Brandon me lançou um olhar encorajador e, logo atrás da Clara, apareceu um homem alto, de postura forte, mas com um olhar absurdamente doce.
— Filha! — ele disse, abrindo os braços — Olha, eu sei que você não se lembra de mim, mas eu sou o Joaquim. Também aceito “sogrão”, se quiser.
Sorri, sentindo algo inexplicavelmente bom crescer dentro de mim. Entramos na casa e tudo ali exalava afeto. As paredes tinham fotos, muitas de Brandon em várias fases da vida, e algumas de nós dois. Em uma delas, estávamos sentados no sofá daquela mesma sala, rindo de alguma piada interna, com os pés entrelaçados.
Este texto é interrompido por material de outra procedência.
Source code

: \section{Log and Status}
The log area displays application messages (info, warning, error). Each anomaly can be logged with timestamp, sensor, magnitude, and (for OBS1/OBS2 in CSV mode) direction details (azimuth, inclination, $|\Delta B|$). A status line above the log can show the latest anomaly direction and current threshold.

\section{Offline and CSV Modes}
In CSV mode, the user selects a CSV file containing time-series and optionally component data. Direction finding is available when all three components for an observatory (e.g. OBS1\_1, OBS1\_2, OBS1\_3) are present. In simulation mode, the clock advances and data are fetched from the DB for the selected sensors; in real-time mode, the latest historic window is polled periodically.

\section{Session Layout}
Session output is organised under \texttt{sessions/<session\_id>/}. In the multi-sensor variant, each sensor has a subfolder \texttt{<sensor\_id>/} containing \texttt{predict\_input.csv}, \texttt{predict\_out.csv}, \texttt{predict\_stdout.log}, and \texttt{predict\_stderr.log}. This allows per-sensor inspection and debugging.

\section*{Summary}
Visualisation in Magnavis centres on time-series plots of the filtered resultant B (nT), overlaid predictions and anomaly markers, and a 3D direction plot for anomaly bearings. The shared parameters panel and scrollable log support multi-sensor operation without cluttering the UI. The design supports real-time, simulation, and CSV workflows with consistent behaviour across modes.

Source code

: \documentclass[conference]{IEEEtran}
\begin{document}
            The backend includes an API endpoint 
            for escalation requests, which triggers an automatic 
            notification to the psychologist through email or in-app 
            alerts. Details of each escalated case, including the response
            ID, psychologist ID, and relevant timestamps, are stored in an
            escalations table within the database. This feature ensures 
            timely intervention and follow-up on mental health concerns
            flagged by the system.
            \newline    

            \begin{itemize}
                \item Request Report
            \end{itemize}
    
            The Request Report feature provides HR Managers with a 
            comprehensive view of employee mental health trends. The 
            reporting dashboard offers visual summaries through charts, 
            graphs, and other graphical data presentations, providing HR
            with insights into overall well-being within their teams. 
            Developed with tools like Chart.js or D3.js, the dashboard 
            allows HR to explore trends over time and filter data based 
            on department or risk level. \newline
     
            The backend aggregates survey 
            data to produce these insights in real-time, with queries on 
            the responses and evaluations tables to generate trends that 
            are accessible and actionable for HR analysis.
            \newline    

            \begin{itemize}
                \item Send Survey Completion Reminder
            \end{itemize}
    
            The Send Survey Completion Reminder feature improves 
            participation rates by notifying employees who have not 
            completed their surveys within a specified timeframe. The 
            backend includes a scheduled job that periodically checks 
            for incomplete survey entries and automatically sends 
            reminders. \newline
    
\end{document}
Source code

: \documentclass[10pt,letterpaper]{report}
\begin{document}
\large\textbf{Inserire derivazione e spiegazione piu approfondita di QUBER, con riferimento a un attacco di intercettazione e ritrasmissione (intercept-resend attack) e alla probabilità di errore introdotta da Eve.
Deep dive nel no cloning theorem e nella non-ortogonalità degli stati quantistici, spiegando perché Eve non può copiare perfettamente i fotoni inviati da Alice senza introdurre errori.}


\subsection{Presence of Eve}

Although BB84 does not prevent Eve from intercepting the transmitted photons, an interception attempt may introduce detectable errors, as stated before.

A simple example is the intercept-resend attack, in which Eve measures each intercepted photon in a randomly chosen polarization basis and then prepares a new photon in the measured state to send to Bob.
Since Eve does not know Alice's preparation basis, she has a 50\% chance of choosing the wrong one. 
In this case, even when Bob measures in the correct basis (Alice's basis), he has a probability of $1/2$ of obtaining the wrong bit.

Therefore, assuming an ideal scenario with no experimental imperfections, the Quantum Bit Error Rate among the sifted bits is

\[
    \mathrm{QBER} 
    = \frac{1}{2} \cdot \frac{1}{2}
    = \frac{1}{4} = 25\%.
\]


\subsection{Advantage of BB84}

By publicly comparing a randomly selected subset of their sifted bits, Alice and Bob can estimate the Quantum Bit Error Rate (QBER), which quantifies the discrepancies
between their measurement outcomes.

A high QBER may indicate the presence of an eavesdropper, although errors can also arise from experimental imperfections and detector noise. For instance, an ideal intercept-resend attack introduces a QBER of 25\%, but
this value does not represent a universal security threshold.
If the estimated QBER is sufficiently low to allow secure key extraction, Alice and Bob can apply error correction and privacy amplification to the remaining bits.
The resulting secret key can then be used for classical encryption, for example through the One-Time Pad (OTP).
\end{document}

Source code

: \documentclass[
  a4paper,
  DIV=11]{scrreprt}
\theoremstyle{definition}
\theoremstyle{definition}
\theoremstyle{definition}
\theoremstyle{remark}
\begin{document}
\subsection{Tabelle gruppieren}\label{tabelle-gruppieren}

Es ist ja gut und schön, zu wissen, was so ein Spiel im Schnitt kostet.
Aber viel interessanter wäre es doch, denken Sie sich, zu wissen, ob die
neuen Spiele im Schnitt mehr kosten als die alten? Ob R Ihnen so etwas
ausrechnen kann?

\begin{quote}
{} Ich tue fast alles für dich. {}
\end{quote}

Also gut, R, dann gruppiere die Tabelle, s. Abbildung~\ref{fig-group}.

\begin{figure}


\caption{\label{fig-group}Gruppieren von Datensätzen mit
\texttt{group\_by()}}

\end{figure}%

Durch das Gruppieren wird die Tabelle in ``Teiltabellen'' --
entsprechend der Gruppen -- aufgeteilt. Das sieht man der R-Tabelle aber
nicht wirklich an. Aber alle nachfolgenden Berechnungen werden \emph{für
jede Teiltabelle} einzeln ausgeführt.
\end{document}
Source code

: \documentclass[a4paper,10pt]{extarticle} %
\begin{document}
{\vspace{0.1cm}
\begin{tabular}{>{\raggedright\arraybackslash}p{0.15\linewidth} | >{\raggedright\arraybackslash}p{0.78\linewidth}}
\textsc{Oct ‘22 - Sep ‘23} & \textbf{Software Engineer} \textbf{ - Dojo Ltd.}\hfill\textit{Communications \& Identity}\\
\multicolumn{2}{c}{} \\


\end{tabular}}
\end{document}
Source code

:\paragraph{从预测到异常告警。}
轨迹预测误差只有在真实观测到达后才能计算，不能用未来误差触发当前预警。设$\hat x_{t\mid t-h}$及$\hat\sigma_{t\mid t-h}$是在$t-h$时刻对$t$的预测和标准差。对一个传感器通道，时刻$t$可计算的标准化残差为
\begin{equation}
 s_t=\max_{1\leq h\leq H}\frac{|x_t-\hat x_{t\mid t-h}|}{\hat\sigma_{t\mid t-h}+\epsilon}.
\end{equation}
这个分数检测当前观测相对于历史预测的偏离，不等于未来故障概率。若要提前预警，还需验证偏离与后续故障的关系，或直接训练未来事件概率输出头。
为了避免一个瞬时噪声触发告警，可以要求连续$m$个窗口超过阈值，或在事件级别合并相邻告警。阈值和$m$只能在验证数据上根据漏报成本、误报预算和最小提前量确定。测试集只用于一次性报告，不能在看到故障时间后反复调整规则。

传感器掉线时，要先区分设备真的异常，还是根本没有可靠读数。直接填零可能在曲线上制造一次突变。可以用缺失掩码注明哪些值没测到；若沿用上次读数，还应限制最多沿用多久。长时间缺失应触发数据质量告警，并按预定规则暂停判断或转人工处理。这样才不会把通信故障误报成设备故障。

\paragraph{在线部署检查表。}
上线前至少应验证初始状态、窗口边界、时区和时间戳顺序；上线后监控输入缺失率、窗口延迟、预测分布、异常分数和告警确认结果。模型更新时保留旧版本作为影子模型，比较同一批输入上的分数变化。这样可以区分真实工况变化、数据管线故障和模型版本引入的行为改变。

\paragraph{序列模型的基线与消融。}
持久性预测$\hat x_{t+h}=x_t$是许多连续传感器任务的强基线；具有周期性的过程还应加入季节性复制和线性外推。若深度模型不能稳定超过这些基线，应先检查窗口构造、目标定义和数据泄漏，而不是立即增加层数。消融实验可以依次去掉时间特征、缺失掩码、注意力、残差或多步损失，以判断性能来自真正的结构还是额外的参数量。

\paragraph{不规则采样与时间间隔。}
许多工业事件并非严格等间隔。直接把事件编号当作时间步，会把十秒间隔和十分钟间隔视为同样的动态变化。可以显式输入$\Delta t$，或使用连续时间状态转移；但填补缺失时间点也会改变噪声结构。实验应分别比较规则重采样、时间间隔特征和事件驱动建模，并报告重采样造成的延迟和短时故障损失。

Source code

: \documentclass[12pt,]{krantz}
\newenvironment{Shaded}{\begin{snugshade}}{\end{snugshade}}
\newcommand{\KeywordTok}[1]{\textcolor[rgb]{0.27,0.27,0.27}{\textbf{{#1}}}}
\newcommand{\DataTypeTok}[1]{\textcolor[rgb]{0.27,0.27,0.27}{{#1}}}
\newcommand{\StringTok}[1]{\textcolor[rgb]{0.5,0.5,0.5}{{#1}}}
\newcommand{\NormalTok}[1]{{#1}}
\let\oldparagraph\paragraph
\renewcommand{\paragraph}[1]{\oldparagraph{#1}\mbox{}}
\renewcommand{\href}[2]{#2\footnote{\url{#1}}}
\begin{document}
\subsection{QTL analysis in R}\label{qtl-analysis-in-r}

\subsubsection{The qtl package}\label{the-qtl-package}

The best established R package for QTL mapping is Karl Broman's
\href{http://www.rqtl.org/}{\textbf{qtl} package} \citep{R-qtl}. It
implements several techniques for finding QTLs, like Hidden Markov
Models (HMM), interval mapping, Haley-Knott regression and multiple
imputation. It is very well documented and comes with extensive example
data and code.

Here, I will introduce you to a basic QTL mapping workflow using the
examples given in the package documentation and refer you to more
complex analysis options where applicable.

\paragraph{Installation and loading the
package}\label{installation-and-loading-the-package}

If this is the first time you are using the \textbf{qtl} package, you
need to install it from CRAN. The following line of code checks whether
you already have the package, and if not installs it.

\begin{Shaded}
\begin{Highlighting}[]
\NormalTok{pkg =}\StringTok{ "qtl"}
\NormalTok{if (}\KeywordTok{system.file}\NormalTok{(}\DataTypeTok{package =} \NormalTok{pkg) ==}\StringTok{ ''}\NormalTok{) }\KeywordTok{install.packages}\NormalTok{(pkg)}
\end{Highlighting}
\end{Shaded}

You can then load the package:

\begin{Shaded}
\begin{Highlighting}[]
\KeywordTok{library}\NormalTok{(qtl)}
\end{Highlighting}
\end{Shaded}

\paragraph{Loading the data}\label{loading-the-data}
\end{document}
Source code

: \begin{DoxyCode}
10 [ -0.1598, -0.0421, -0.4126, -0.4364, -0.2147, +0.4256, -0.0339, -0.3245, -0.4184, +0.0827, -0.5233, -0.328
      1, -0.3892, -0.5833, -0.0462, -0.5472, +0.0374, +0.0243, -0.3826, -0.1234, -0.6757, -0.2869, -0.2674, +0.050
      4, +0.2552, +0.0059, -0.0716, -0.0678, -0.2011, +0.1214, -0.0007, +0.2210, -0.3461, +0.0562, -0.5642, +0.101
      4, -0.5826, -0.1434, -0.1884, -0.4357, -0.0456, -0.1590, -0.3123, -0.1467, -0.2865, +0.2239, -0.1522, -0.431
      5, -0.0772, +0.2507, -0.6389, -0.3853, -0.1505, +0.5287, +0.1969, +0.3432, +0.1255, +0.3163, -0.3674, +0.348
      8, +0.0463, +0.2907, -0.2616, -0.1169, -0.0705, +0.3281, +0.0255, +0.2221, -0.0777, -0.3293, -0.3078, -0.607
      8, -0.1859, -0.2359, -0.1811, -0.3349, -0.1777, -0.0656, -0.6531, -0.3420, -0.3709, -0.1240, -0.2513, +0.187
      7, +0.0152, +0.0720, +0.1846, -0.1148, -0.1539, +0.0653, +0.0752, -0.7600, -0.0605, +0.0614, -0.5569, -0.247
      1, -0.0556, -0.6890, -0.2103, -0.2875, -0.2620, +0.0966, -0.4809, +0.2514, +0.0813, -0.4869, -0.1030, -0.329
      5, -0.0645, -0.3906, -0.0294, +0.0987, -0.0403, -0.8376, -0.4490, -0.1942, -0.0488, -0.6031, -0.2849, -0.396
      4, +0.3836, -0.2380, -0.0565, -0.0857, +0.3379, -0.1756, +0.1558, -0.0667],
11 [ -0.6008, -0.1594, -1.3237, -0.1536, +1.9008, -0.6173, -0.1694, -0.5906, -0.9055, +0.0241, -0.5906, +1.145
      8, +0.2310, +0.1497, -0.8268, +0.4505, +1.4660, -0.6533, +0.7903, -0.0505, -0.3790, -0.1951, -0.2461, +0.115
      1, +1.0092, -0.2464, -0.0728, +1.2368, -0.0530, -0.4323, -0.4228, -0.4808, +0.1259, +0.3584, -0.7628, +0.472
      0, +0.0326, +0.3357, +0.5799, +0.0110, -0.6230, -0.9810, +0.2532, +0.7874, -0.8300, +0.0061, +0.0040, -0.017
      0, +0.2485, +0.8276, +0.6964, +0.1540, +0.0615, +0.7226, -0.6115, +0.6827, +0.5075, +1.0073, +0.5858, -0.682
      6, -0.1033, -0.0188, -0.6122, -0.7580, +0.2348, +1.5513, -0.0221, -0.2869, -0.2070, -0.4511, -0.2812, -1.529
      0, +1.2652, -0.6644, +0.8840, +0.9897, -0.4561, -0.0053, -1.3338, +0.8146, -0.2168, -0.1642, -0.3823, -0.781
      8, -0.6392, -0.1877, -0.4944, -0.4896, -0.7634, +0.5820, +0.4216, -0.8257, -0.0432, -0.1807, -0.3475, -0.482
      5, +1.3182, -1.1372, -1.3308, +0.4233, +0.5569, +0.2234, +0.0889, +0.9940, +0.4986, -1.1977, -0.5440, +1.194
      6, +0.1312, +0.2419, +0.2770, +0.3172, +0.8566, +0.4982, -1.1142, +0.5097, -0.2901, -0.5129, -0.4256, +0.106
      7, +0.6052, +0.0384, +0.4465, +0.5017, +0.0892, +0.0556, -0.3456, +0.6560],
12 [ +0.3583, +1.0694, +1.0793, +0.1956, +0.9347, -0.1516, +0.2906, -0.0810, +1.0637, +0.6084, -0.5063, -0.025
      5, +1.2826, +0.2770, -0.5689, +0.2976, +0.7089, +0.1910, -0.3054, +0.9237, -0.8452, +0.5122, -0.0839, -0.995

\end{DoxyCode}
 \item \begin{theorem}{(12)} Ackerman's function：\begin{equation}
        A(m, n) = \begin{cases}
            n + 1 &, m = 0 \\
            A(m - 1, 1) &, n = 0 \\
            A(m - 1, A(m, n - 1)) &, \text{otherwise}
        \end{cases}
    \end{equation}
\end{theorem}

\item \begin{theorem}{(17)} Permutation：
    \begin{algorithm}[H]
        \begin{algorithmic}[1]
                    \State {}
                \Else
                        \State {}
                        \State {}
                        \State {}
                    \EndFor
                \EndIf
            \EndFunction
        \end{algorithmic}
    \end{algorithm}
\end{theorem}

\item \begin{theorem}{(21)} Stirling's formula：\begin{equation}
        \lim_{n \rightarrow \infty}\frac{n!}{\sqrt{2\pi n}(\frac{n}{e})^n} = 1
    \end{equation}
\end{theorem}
— Essa aqui foi no dia em que vocês quase queimaram a lasanha e ainda fingiram que foi intencional. — Clara apontou a imagem com um brilho nos olhos — Você ria até chorar.
— Eu?
— Sim, meu amor. Você tem um riso escandalosamente encantador.
Rimos todos juntos, mesmo que, por dentro, eu ainda me sentisse como uma visitante numa casa onde antes talvez tivesse visitado. É tão estranho ver fotos minhas por aqui e não lembrar de ter vivido tudo isso. Mas eles são tão amorosos, acolhedores e doces comigo.
— Querem almoçar conosco? — Joaquim perguntou, com a voz animada — Fiz meu famoso frango ao molho de ervas. Você adorava, filhota.
— Eu adorava?
— Sim. Inclusive dizia que era a única coisa que me fazia vencer o Brandon na cozinha.
— Ei! — Brandon fingiu indignação — Calúnia!
Fiquei ainda mais surpresa. Brandon é um governador, pensei que sua vida fosse tão agitada e tomada pelo trabalho que não teria tempo para nada. Mas acabei de descobrir que até cozinhar ele sabe.
O almoço foi cheio de conversas. Eles me contaram histórias engraçadas, de viagens, aniversários, pequenas brigas resolvidas com abraços e bolos de chocolate. Nunca pressionaram. Nunca olharam para mim com expectativa. Apenas me deixaram ser. Rir onde eu quisesse rir. Ficar em silêncio quando o vazio me tocava.
Depois do almoço, Clara me levou ao jardim nos fundos da casa. É lindo, colorido e vivo.
— Você plantou essas lavandas aqui comigo. Disse que eram símbolo de cura.
— Eu?
— Você sempre foi feita de sentidos, Naira. De significados. Você nunca fazia nada sem um motivo bonito por trás.
— Deve ser estranho pra vocês... me ver assim. Tão... diferente.
— Amor de mãe e pai não conhece estranheza. Conhece saudade. Mas também conhece paciência. Você está aqui. Isso basta.
Amor de mãe e pai? Isso me faz lembrar que sou órfã, me faz querer saber sobre essa parte da minha vida. Ainda preciso conversar com o Brandon sobre isso. Fiquei ali com ela por alguns minutos, sentindo o cheiro das lavandas, ouvindo os pássaros e deixando a tarde me envolver. Quando voltamos para a sala, Brandon já estava com tudo pronto para irmos.
Na porta, Clara me abraçou de novo.
— Você pode vir sempre. Mesmo que nunca lembre, a gente nunca vai deixar de te amar.
Joaquim assentiu, emocionado.
— E mesmo que você decida seguir outro caminho algum dia, saiba que esse lar aqui vai ser sempre seu também.
Dentro do carro, já de volta, respirei fundo.
— Eles são incríveis.
— São mesmo.
— Eu senti... algo bom lá. Como se meu corpo lembrasse o que minha mente não consegue.
— Isso é mais do que suficiente. — Brandon pegou minha mão, entrelaçando nossos dedos — Porque o que nos une não são só memórias. São escolhas.
Olhei para ele, e pela primeira vez, senti que talvez... só talvez... estar em branco não fosse um fim. Mas um recomeço. E, naquele instante, eu estava disposta a continuar escrevendo essa história. Mesmo que fosse uma nova nessa minha recente visão da vida.